Micmacs (2010)
Content by Tony Macklin. Originally published on July 4, 2010 @ tonymacklin.net.
Micmacs is a Gallic mishmash.
It's a sloppy souffle that falls more than it rises. It's airless whimsy.
Micmacs is the sporadic story of Bazil (Dany Boon), whose father was killed by a landmine in north Africa. Bazil himself is collaterally damaged when a shootout, outside the video store in which he works, leaves a bullet in his skull.
Bazil is welcomed into an underground family of misfits -- a contortionist, a human cannonball, and the rest of a motley crew. He finally enlists their help to avenge himself on two arms manufacturers. But the road to vengeance is venal.
Micmacs alludes to other, much superior movies, but when a movie does this it opens itself to further diminution. In Micmacs, in a crucial scene, in the video store Bazil is watching The Big Sleep (1946) on tv and speaking the dialogue along with Bogart and Bacall. Micmacs even borrows music from The Big Sleep. But it's The Big Snooze.
Some reviewers have compared Micmacs to classic silent comedy. They actually have mentioned the sublime BK -- I can't bring myself to mention his name. If in any way it's BK-oriented, it's Burger King, with droopy french fries.
The writing by director Jean-Pierre Jeunet and scenarist Guillaume Laurant is weak. If you appreciate a character (Remington) who continually speaks in cliches, and a conversation confusing "gaze" and "gays," Micmacs may be for you.
Micmacs is like a home movie that the moviemaker, his family, and friends think is a ball. They mug at each other ad nauseam. One expects Mr. Bean to wander into the proceedings.
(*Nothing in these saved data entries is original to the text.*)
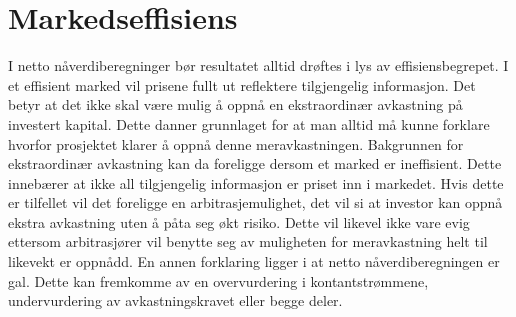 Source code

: \section{Markedseffisiens}
I netto nåverdiberegninger bør resultatet alltid drøftes i lys av effisiensbegrepet. I et effisient marked vil prisene fullt ut reflektere tilgjengelig informasjon. Det betyr at det ikke skal være mulig å oppnå en ekstraordinær avkastning på investert kapital. Dette danner grunnlaget for at man alltid må kunne forklare hvorfor prosjektet klarer å oppnå denne meravkastningen. Bakgrunnen for ekstraordinær avkastning kan da foreligge dersom et marked er ineffisient. Dette innebærer at ikke all tilgjengelig informasjon er priset inn i markedet. Hvis dette er tilfellet vil det foreligge en arbitrasjemulighet, det vil si at investor kan oppnå ekstra avkastning uten å påta seg økt risiko. Dette vil likevel ikke vare evig ettersom arbitrasjører vil benytte seg av muligheten for meravkastning helt til likevekt er oppnådd. En annen forklaring ligger i at netto nåverdiberegningen er gal. Dette kan fremkomme av en overvurdering i kontantstrømmene, undervurdering av avkastningskravet eller begge deler.




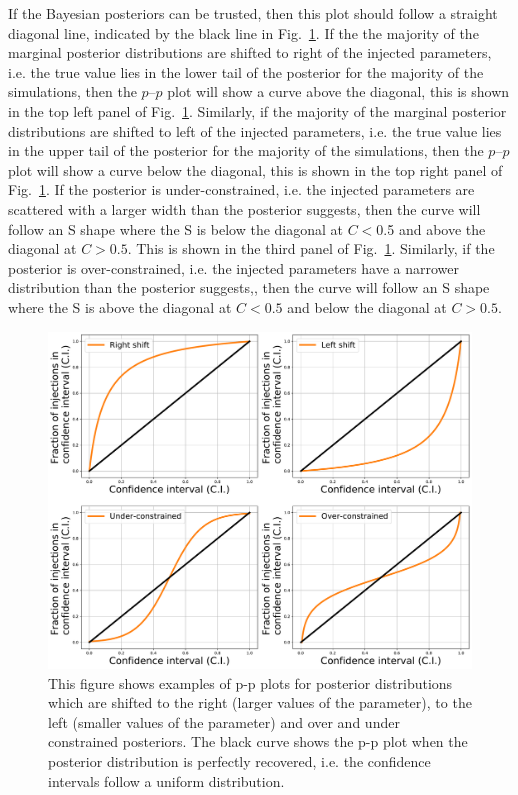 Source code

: If the Bayesian posteriors can be trusted, then this plot should follow a straight
diagonal line, indicated by the black line in
Fig.~\ref{par_est:results:ppplot_example}.  If the the majority of the marginal posterior
distributions are shifted to right of the injected parameters, i.e. the true value lies in
the lower tail of the posterior for the majority of the simulations, then the $p$--$p$ plot will show a curve above
the diagonal, this is shown in the top left
panel of Fig.~\ref{par_est:results:ppplot_example}.  Similarly, if the majority of the marginal posterior distributions are shifted to
left of the injected parameters, i.e. the true value
lies in the upper tail of the posterior for the majority of the simulations,
then the $p$--$p$ plot will show a curve below the diagonal, this is shown in the
top right panel of Fig.~\ref{par_est:results:ppplot_example}.  If the posterior is
under-constrained, i.e. the injected parameters are scattered with a larger width than the posterior suggests, then the curve will follow an S shape
where the S is below the diagonal at $C < 0$.5 and above the diagonal at $C >
0.5$. This is shown in the third panel of
Fig.~\ref{par_est:results:ppplot_example}.  Similarly, if the posterior is over-constrained, i.e. the injected parameters have a narrower distribution than the posterior suggests,, then the curve will follow an S shape where the S is
above the diagonal at $C < 0.5$ and below the diagonal at $C> 0.5$.
%
\begin{figure}[ht]
    \centering
    \includegraphics[width=0.9\linewidth]{C5_parameter/ppplot_examples.pdf}
    \caption[$p$--$p$ plot examples]{This figure shows examples of p-p plots for
posterior distributions which are shifted to the right (larger values of the
parameter), to the left (smaller values of the parameter) and over and under
constrained posteriors. The black curve shows the p-p plot when the posterior
distribution is perfectly recovered, i.e. the confidence intervals follow a
uniform distribution.}
\label{par_est:results:ppplot_example}
\end{figure}

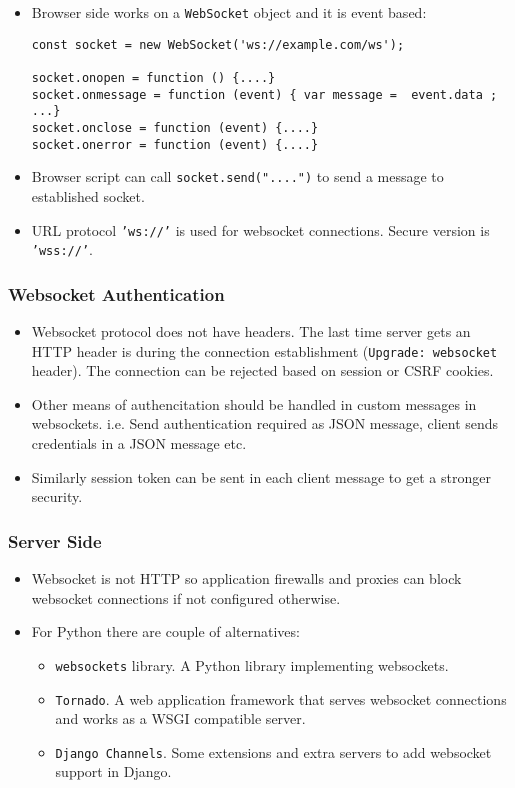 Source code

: \documentclass[trans,compress,xcolor=table]{beamer}
\begin{document}
\begin{frame}[fragile]
\begin{itemize}
\item Browser side works on a \lstinline!WebSocket! object and it is event based:
\begin{lstlisting}
const socket = new WebSocket('ws://example.com/ws');

socket.onopen = function () {....}
socket.onmessage = function (event) { var message =  event.data ; ...}
socket.onclose = function (event) {....}
socket.onerror = function (event) {....}
\end{lstlisting}
\item Browser script can call \lstinline!socket.send("....")! to send a message to established
	socket.
\item URL protocol \texttt{'ws://'} is used for websocket connections. Secure version is
	 \texttt{'wss://'}.
\end{itemize}
\end{frame}

\begin{frame}[fragile]
\frametitle{Websocket Authentication}
\begin{itemize}
\item Websocket protocol does not have headers. The last time server gets an HTTP header is
	during the connection establishment (\texttt{Upgrade: websocket} header). The connection
	can be rejected based on session or CSRF cookies.
\item Other means of authencitation should be handled in custom messages in websockets.
	i.e. Send authentication required as JSON message, client sends credentials in a JSON message etc.
\item Similarly session token can be sent in each client message to get a stronger security.
\end{itemize}
\end{frame}

\begin{frame}[fragile]
\frametitle{Server Side}
\begin{itemize}
\item Websocket is not HTTP so application firewalls and proxies can block websocket connections if not configured otherwise.
\item For Python there are couple of alternatives:
\begin{itemize}
	\item \texttt{websockets} library. A Python library implementing websockets.
	\item \texttt{Tornado}. A web application framework that serves websocket connections and works as a WSGI compatible server.
	\item \texttt{Django Channels}. Some extensions and extra servers to add websocket support in Django.
\end{itemize}
\end{itemize}
\end{frame}
\end{document}
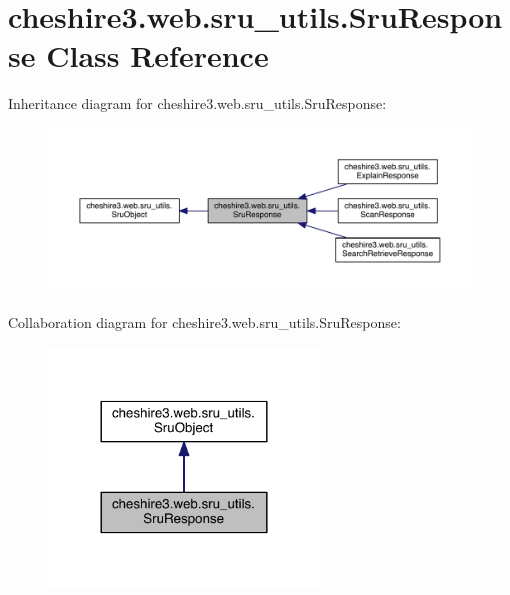 \hypertarget{classcheshire3_1_1web_1_1sru__utils_1_1_sru_response}{\section{cheshire3.\-web.\-sru\-\_\-utils.\-Sru\-Response Class Reference}
\label{classcheshire3_1_1web_1_1sru__utils_1_1_sru_response}
}


Inheritance diagram for cheshire3.\-web.\-sru\-\_\-utils.\-Sru\-Response\-:
\nopagebreak
\begin{figure}[H]
\begin{center}
\leavevmode
\includegraphics[width=350pt]{classcheshire3_1_1web_1_1sru__utils_1_1_sru_response__inherit__graph}
\end{center}
\end{figure}


Collaboration diagram for cheshire3.\-web.\-sru\-\_\-utils.\-Sru\-Response\-:
\nopagebreak
\begin{figure}[H]
\begin{center}
\leavevmode
\includegraphics[width=204pt]{classcheshire3_1_1web_1_1sru__utils_1_1_sru_response__coll__graph}
\end{center}
\end{figure}
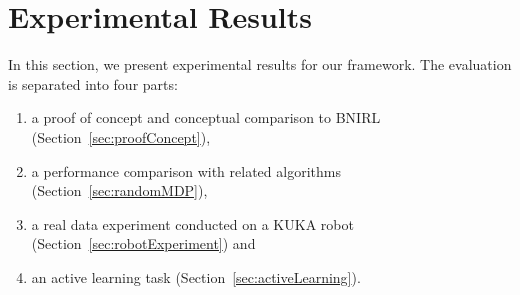 \documentclass[twoside,11pt]{article}
\newcommand{\first}{(i)}
\newcommand{\second}{(ii)}
\newcommand{\third}{(iii)}
\newcommand{\fourth}{(iv)}
\begin{document}
\section{Experimental Results}
\label{sec:results}
In this section, we present experimental results for our framework. The evaluation is separated into four parts: 
\begin{enumerate}[topsep=-\parskip+1ex, itemsep=0ex, parsep=0mm]
\item[\first] a proof of concept and conceptual comparison to BNIRL (Section~\ref{sec:proofConcept}), 
\item[\second] a performance comparison with related algorithms (Section~\ref{sec:randomMDP}), 
\item[\third] a real data experiment conducted on a KUKA robot (Section~\ref{sec:robotExperiment}) and 
\item[\fourth] an active learning task (Section~\ref{sec:activeLearning}).
\end{enumerate}
\end{document}
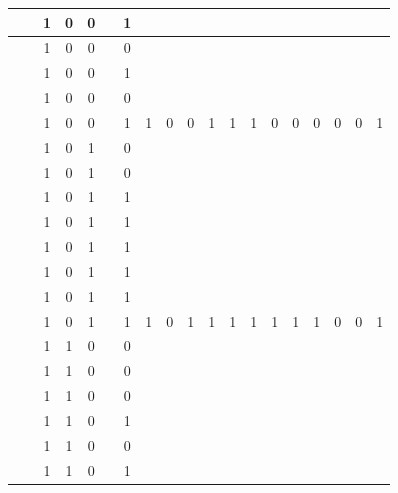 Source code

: \begin{table}[!tb]
\begin{tabular}{|c|c|c|c|c|c|c|c|c|c|c|c|c|c|c|c|c|c|c|}
        \rowcolor{yellow!40}  &  & 1 & 0 & 0 &  & 1 &  &  &  &  &  &  &  &  &  &  &  &  \\ \hline
        \rowcolor{yellow!40}  &  & 1 & 0 & 0 &  & 0 &  &  &  &  &  &  &  &  &  &  &  &  \\ \hline
        \rowcolor{yellow!40}  &  & 1 & 0 & 0 &  & 1 &  &  &  &  &  &  &  &  &  &  &  &  \\ \hline
        \rowcolor{yellow!40}  &  & 1 & 0 & 0 &  & 0 &  &  &  &  &  &  &  &  &  &  &  &  \\ \hline
        \rowcolor{yellow!40}  &  & 1 & 0 & 0 &  & 1 & 1 & 0 & 0 & 1 & 1 & 1 & 0 & 0 & 0 & 0 & 0 & 1 \\ \hline
        \rowcolor{gray!40}  &  & 1 & 0 & 1 &  & 0 &  &  &  &  &  &  &  &  &  &  &  &  \\ \hline
        \rowcolor{gray!40}  &  & 1 & 0 & 1 &  & 0 &  &  &  &  &  &  &  &  &  &  &  &  \\ \hline
        \rowcolor{gray!40}  &  & 1 & 0 & 1 &  & 1 &  &  &  &  &  &  &  &  &  &  &  &  \\ \hline
        \rowcolor{gray!40}  &  & 1 & 0 & 1 &  & 1 &  &  &  &  &  &  &  &  &  &  &  &  \\ \hline
        \rowcolor{gray!40}  &  & 1 & 0 & 1 &  & 1 &  &  &  &  &  &  &  &  &  &  &  &  \\ \hline
        \rowcolor{gray!40}  &  & 1 & 0 & 1 &  & 1 &  &  &  &  &  &  &  &  &  &  &  &  \\ \hline
        \rowcolor{gray!40}  &  & 1 & 0 & 1 &  & 1 &  &  &  &  &  &  &  &  &  &  &  &  \\ \hline
        \rowcolor{gray!40}  &  & 1 & 0 & 1 &  & 1 & 1 & 0 & 1 & 1 & 1 & 1 & 1 & 1 & 1 & 0 & 0 & 1 \\ \hline
        \rowcolor{blue!40}  &  & 1 & 1 & 0 &  & 0 &  &  &  &  &  &  &  &  &  &  &  &  \\ \hline
        \rowcolor{blue!40}  &  & 1 & 1 & 0 &  & 0 &  &  &  &  &  &  &  &  &  &  &  &  \\ \hline
        \rowcolor{blue!40}  &  & 1 & 1 & 0 &  & 0 &  &  &  &  &  &  &  &  &  &  &  &  \\ \hline
        \rowcolor{blue!40}  &  & 1 & 1 & 0 &  & 1 &  &  &  &  &  &  &  &  &  &  &  &  \\ \hline
        \rowcolor{blue!40}  &  & 1 & 1 & 0 &  & 0 &  &  &  &  &  &  &  &  &  &  &  &  \\ \hline
        \rowcolor{blue!40}  &  & 1 & 1 & 0 &  & 1 &  &  &  &  &  &  &  &  &  &  &  &  \\ \hline

\end{tabular}
\end{table}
Actor Dany Boon (Bazil) is in the tradition of ... nothing. Bazil's "romantic" interludes with Elastic Girl are not in the same species with Bogey and Bacall.
Jeunet directs with coy tenacity and stubborn (not ingenious) emphasis on machines and gadgetry. While It reminds some of silent comedy, for me it's noisy plumbing.
Jeunet suddenly changes his tone near the end when he has characters holding photos of children who have been maimed and crippled by weapons.
He follows this with a sequence emphasizing how movies use trickery and artificiality.
Throughout Micmacs, Bazil's patented gesture is smacking himself in the head.
I know the feeling. He smacked me, too.